Problem details → All that is needed is each line of the entries holding the word "Korea", copied as it stands.

Source records →
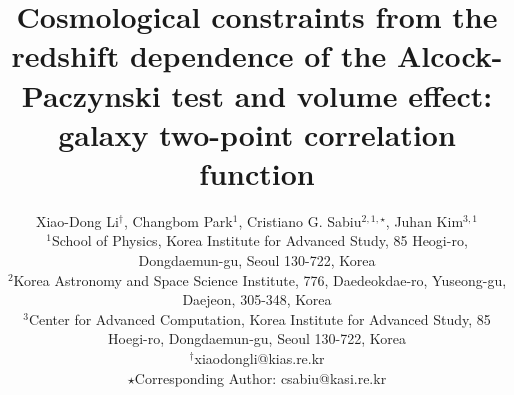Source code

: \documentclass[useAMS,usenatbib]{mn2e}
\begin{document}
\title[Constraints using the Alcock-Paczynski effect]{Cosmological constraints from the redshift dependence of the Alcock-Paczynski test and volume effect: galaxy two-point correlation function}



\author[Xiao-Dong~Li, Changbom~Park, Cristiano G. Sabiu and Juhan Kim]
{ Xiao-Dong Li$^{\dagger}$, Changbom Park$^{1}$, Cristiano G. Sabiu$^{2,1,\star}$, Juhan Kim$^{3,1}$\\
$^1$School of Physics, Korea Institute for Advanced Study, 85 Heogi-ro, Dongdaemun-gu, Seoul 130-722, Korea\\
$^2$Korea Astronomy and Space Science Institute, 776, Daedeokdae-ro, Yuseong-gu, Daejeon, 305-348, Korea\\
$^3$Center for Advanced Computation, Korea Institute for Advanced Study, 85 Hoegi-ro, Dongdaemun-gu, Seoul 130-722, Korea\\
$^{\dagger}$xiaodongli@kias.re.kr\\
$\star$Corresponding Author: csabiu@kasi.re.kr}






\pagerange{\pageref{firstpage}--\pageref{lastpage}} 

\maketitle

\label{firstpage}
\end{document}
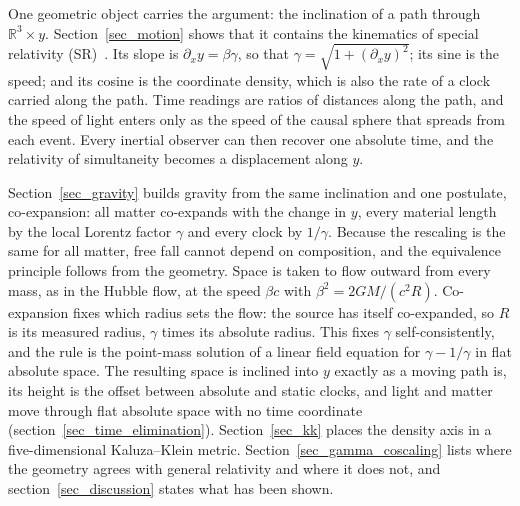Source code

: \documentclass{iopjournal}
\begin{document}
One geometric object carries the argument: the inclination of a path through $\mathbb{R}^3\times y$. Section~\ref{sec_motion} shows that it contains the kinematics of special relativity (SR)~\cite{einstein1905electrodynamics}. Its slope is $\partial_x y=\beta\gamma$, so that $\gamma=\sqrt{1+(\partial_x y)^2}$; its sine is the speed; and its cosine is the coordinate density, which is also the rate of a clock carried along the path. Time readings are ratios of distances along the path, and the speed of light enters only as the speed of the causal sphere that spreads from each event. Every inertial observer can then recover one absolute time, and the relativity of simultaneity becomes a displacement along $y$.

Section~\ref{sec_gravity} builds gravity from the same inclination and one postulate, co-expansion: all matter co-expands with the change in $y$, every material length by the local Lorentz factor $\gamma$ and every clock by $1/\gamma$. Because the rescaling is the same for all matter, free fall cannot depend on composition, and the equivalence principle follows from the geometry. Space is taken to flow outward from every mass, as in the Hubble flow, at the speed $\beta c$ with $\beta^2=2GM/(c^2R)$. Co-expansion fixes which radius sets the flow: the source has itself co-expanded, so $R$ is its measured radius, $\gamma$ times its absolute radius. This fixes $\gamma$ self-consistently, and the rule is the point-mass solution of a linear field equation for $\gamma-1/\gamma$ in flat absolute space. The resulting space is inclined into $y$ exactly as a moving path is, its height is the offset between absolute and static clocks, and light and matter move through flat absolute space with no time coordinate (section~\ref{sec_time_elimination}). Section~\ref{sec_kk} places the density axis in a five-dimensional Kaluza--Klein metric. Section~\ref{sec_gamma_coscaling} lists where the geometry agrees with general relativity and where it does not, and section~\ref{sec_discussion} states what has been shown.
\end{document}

---

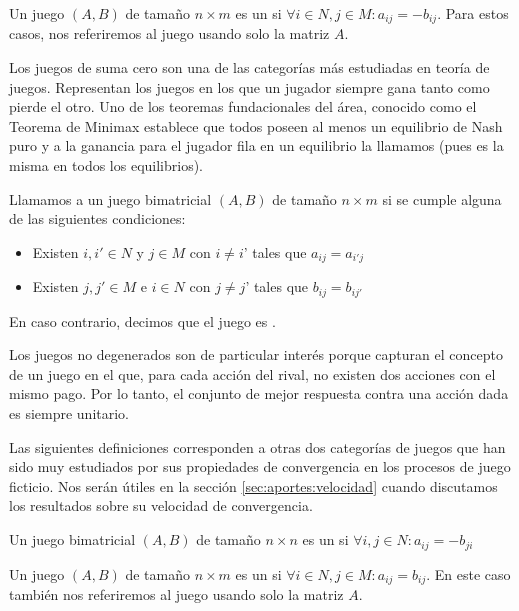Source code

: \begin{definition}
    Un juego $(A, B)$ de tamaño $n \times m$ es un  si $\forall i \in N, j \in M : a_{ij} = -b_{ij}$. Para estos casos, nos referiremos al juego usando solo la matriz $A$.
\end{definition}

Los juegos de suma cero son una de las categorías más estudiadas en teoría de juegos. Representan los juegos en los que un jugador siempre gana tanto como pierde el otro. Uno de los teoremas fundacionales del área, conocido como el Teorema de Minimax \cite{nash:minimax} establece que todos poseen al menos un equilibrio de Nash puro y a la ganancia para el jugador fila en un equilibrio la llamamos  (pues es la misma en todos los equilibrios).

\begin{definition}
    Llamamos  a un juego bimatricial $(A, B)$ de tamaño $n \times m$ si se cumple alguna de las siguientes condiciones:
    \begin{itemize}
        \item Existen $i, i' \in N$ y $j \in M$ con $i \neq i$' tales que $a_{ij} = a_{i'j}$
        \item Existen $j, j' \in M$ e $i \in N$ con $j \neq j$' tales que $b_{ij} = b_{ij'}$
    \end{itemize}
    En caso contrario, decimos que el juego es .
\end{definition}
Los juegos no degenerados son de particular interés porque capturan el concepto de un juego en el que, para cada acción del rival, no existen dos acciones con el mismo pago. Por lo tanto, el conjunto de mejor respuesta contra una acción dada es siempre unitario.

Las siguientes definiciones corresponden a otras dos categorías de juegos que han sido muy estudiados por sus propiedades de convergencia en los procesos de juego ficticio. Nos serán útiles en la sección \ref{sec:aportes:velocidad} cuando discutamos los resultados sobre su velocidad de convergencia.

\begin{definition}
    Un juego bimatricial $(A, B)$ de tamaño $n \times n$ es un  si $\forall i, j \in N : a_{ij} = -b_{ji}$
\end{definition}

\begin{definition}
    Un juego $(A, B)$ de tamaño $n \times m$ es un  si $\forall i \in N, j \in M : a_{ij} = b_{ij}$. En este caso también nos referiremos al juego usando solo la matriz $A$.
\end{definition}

==

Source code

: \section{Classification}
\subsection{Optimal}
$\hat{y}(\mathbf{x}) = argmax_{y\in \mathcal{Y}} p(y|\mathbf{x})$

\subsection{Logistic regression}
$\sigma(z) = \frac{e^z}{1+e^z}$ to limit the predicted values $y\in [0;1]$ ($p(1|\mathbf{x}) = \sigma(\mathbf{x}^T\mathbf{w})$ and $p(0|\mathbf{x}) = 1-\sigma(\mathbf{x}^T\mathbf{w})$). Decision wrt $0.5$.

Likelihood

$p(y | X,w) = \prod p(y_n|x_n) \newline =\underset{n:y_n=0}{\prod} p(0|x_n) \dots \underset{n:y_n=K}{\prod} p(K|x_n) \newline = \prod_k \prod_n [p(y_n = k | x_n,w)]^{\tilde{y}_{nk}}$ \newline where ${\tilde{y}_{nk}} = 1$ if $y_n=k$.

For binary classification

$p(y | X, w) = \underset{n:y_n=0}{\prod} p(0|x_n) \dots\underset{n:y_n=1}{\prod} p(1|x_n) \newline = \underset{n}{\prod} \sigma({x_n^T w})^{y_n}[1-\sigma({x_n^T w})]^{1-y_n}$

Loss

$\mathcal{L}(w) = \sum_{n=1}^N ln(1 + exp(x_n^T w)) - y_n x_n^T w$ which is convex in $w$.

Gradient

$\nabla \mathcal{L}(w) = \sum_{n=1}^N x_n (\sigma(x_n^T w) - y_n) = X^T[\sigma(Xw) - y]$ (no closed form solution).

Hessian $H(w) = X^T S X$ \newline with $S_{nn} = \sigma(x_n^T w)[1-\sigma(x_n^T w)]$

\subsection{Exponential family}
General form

Final answer →
$^1$School of Physics, Korea Institute for Advanced Study, 85 Heogi-ro, Dongdaemun-gu, Seoul 130-722, Korea\\
$^2$Korea Astronomy and Space Science Institute, 776, Daedeokdae-ro, Yuseong-gu, Daejeon, 305-348, Korea\\
$^3$Center for Advanced Computation, Korea Institute for Advanced Study, 85 Hoegi-ro, Dongdaemun-gu, Seoul 130-722, Korea\\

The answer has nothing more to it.